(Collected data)
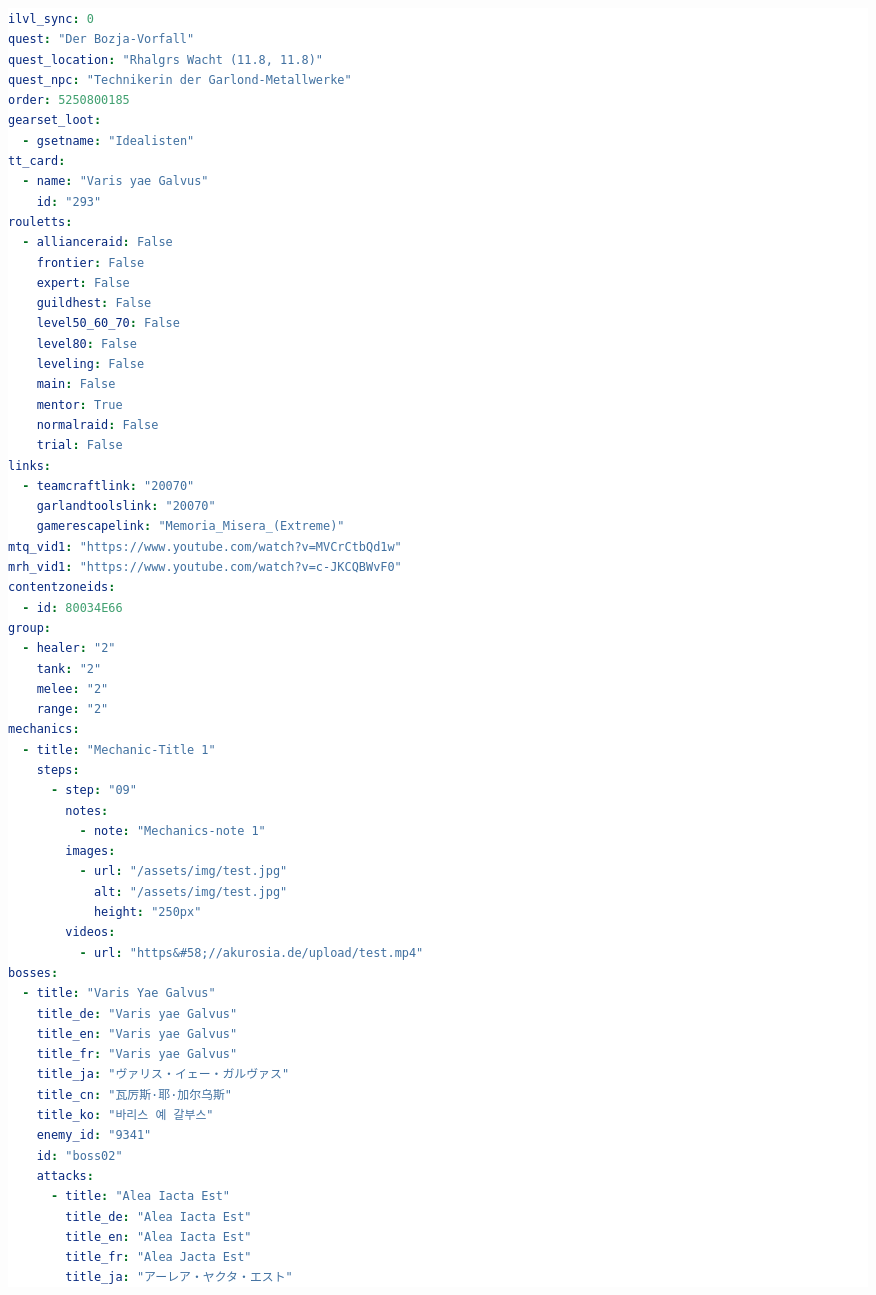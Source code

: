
 ```yaml
ilvl_sync: 0
quest: "Der Bozja-Vorfall"
quest_location: "Rhalgrs Wacht (11.8, 11.8)"
quest_npc: "Technikerin der Garlond-Metallwerke"
order: 5250800185
gearset_loot:
  - gsetname: "Idealisten"
tt_card:
  - name: "Varis yae Galvus"
    id: "293"
rouletts:
  - allianceraid: False
    frontier: False
    expert: False
    guildhest: False
    level50_60_70: False
    level80: False
    leveling: False
    main: False
    mentor: True
    normalraid: False
    trial: False
links:
  - teamcraftlink: "20070"
    garlandtoolslink: "20070"
    gamerescapelink: "Memoria_Misera_(Extreme)"
mtq_vid1: "https://www.youtube.com/watch?v=MVCrCtbQd1w"
mrh_vid1: "https://www.youtube.com/watch?v=c-JKCQBWvF0"
contentzoneids:
  - id: 80034E66
group:
  - healer: "2"
    tank: "2"
    melee: "2"
    range: "2"
mechanics:
  - title: "Mechanic-Title 1"
    steps:
      - step: "09"
        notes:
          - note: "Mechanics-note 1"
        images:
          - url: "/assets/img/test.jpg"
            alt: "/assets/img/test.jpg"
            height: "250px"
        videos:
          - url: "https&#58;//akurosia.de/upload/test.mp4"
bosses:
  - title: "Varis Yae Galvus"
    title_de: "Varis yae Galvus"
    title_en: "Varis yae Galvus"
    title_fr: "Varis yae Galvus"
    title_ja: "ヴァリス・イェー・ガルヴァス"
    title_cn: "瓦厉斯·耶·加尔乌斯"
    title_ko: "바리스 예 갈부스"
    enemy_id: "9341"
    id: "boss02"
    attacks:
      - title: "Alea Iacta Est"
        title_de: "Alea Iacta Est"
        title_en: "Alea Iacta Est"
        title_fr: "Alea Jacta Est"
        title_ja: "アーレア・ヤクタ・エスト"
```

## Task requirements
Without including the pictures, return each record above exactly as it stands.

## Response below
Source code

:
 ```yaml
ilvl_sync: 0
quest: "Der Bozja-Vorfall"
quest_location: "Rhalgrs Wacht (11.8, 11.8)"
quest_npc: "Technikerin der Garlond-Metallwerke"
order: 5250800185
gearset_loot:
  - gsetname: "Idealisten"
tt_card:
  - name: "Varis yae Galvus"
    id: "293"
rouletts:
  - allianceraid: False
    frontier: False
    expert: False
    guildhest: False
    level50_60_70: False
    level80: False
    leveling: False
    main: False
    mentor: True
    normalraid: False
    trial: False
links:
  - teamcraftlink: "20070"
    garlandtoolslink: "20070"
    gamerescapelink: "Memoria_Misera_(Extreme)"
mtq_vid1: "https://www.youtube.com/watch?v=MVCrCtbQd1w"
mrh_vid1: "https://www.youtube.com/watch?v=c-JKCQBWvF0"
contentzoneids:
  - id: 80034E66
group:
  - healer: "2"
    tank: "2"
    melee: "2"
    range: "2"
mechanics:
  - title: "Mechanic-Title 1"
    steps:
      - step: "09"
        notes:
          - note: "Mechanics-note 1"
        images:
          - url: "/assets/img/test.jpg"
            alt: "/assets/img/test.jpg"
            height: "250px"
        videos:
          - url: "https&#58;//akurosia.de/upload/test.mp4"
bosses:
  - title: "Varis Yae Galvus"
    title_de: "Varis yae Galvus"
    title_en: "Varis yae Galvus"
    title_fr: "Varis yae Galvus"
    title_ja: "ヴァリス・イェー・ガルヴァス"
    title_cn: "瓦厉斯·耶·加尔乌斯"
    title_ko: "바리스 예 갈부스"
    enemy_id: "9341"
    id: "boss02"
    attacks:
      - title: "Alea Iacta Est"
        title_de: "Alea Iacta Est"
        title_en: "Alea Iacta Est"
        title_fr: "Alea Jacta Est"
        title_ja: "アーレア・ヤクタ・エスト"
```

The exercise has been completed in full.